◆ Data ◆
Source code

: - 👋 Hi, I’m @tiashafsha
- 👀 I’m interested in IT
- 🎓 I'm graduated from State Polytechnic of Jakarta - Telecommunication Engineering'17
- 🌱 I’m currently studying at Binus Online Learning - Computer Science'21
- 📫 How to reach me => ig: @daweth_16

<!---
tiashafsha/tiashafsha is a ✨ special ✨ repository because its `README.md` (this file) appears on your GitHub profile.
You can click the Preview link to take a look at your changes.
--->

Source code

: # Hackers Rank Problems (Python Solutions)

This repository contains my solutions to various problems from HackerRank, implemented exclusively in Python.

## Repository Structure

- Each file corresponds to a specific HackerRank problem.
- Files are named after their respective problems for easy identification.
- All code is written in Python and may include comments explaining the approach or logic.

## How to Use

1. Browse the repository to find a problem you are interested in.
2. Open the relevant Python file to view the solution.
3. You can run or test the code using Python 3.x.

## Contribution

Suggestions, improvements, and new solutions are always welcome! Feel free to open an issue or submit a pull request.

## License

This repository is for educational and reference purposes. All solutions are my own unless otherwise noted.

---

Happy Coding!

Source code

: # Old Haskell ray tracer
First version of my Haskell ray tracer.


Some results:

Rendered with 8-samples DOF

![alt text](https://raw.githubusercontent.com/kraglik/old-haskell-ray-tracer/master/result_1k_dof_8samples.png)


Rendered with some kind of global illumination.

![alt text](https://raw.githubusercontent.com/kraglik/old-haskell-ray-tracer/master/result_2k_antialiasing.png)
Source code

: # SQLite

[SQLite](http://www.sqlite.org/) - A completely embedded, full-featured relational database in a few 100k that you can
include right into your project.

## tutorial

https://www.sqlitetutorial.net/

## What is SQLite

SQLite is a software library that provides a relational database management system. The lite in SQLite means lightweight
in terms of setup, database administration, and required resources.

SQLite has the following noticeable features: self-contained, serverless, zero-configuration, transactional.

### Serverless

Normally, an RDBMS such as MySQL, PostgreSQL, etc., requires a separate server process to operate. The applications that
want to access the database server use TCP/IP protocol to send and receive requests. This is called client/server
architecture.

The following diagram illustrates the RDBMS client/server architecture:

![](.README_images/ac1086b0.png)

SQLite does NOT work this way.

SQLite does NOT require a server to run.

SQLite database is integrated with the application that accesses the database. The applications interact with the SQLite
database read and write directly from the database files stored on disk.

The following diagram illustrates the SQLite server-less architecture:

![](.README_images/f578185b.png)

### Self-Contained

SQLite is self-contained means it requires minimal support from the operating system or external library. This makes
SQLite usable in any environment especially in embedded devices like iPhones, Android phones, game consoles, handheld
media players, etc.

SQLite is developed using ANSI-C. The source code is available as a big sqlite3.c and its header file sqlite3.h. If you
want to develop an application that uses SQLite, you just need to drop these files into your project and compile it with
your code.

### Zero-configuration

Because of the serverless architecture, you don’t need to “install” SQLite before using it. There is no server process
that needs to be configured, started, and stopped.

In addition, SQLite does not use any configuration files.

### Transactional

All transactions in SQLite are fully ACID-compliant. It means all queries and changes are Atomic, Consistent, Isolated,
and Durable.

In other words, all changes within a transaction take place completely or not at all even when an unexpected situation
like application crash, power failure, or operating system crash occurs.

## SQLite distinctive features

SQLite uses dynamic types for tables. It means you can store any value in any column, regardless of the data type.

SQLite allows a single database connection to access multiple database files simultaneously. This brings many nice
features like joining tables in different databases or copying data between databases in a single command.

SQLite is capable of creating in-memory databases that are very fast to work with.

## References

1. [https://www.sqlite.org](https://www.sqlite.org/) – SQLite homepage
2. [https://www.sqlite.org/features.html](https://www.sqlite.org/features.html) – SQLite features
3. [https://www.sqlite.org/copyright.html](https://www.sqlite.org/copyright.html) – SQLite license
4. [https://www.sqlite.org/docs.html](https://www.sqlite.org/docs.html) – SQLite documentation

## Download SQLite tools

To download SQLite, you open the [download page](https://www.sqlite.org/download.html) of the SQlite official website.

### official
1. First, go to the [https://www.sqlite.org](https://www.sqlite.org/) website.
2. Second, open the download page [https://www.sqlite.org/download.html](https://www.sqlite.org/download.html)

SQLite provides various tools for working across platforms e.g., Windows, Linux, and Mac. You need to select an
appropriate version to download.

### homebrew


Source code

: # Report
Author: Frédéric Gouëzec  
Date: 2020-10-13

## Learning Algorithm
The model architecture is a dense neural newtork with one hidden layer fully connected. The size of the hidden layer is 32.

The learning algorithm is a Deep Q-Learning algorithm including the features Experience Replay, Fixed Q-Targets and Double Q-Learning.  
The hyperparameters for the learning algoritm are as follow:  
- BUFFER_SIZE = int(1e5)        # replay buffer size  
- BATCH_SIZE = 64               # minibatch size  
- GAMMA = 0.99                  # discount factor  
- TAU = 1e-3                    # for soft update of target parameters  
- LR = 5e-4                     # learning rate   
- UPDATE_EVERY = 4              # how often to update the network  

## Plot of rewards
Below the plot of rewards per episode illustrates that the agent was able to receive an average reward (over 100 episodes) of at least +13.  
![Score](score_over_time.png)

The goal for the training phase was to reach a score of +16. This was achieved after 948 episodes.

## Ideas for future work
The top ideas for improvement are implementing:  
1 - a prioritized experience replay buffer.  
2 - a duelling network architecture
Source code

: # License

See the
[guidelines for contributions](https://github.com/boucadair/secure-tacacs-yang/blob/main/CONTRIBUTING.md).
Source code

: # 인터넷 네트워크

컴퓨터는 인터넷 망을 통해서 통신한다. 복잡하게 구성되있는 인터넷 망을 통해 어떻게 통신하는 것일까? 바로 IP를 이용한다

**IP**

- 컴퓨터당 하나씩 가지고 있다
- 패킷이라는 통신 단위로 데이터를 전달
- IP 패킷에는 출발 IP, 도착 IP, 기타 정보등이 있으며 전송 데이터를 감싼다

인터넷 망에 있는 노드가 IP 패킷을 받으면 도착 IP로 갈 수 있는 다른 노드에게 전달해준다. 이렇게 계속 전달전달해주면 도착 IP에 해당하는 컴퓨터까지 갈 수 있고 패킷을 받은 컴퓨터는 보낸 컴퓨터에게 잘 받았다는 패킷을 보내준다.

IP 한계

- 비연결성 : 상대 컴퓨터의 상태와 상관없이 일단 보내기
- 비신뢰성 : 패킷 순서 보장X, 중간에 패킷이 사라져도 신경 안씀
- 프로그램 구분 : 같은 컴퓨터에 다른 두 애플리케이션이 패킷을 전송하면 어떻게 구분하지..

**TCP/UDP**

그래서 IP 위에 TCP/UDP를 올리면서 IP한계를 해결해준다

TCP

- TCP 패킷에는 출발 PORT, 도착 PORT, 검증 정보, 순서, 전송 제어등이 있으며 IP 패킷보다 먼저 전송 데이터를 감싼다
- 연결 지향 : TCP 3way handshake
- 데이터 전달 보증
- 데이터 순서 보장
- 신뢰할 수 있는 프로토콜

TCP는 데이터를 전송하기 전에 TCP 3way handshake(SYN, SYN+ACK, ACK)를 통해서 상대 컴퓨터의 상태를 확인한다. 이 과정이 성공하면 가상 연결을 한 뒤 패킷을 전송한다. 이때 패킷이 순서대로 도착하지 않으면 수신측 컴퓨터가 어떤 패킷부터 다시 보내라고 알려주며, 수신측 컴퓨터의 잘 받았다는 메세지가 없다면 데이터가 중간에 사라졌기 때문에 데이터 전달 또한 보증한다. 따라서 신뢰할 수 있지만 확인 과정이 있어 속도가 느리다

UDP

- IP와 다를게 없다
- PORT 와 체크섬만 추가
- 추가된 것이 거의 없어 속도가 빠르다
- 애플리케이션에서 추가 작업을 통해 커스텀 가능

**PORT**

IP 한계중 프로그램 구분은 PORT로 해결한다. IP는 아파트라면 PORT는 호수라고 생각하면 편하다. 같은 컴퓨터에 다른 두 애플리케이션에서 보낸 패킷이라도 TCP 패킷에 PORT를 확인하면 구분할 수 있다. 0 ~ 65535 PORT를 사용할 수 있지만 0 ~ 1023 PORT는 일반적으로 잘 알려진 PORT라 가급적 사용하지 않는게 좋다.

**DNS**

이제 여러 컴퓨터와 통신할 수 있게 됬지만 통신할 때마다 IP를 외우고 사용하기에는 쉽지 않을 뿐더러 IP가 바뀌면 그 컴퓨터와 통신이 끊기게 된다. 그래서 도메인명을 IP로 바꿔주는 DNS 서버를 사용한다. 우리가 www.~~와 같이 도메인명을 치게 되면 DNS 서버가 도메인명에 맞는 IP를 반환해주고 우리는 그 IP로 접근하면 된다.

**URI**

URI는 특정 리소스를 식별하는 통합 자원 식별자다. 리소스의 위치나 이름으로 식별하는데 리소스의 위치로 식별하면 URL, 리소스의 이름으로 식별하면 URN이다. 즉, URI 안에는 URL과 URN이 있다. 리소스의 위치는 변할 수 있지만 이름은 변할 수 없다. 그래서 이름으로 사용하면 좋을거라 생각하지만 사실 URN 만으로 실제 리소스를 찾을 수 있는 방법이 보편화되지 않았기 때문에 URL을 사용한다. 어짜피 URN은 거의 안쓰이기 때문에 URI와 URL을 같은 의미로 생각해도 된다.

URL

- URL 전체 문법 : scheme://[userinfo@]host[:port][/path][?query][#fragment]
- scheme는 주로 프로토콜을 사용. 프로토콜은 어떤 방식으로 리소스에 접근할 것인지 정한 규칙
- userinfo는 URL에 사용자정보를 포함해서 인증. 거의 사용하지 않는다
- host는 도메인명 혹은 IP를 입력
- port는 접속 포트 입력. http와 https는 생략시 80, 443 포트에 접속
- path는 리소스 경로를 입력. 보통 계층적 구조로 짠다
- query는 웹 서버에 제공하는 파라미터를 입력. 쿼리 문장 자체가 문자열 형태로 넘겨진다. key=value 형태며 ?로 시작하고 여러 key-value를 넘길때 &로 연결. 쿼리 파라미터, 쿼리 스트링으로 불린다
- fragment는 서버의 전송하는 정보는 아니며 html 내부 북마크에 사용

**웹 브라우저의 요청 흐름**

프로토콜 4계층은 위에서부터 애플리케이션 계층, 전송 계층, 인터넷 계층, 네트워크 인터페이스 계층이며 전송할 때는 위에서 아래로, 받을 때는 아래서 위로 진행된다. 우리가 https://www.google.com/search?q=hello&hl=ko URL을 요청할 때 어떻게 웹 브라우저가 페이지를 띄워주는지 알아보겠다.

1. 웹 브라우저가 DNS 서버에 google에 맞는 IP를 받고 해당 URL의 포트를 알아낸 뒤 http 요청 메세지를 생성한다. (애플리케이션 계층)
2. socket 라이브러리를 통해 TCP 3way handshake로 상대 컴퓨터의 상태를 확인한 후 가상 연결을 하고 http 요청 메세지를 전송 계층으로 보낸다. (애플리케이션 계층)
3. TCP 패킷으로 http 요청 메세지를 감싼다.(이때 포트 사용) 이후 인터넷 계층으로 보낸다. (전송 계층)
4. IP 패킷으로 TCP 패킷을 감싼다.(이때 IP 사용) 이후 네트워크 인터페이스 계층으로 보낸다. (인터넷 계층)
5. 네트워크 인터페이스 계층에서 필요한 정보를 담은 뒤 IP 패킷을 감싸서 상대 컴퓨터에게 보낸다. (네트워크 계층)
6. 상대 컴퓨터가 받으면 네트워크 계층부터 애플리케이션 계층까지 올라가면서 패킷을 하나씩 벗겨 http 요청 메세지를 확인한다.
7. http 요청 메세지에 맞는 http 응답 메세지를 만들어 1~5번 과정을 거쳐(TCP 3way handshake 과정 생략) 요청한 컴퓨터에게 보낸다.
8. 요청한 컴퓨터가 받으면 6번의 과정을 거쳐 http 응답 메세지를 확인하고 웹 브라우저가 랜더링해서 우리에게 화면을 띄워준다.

◆ Exercise brief ◆
The string "following" may appear in lines of the listing above; tally those lines and give the number only.

◆ Output for this exercise ◆
3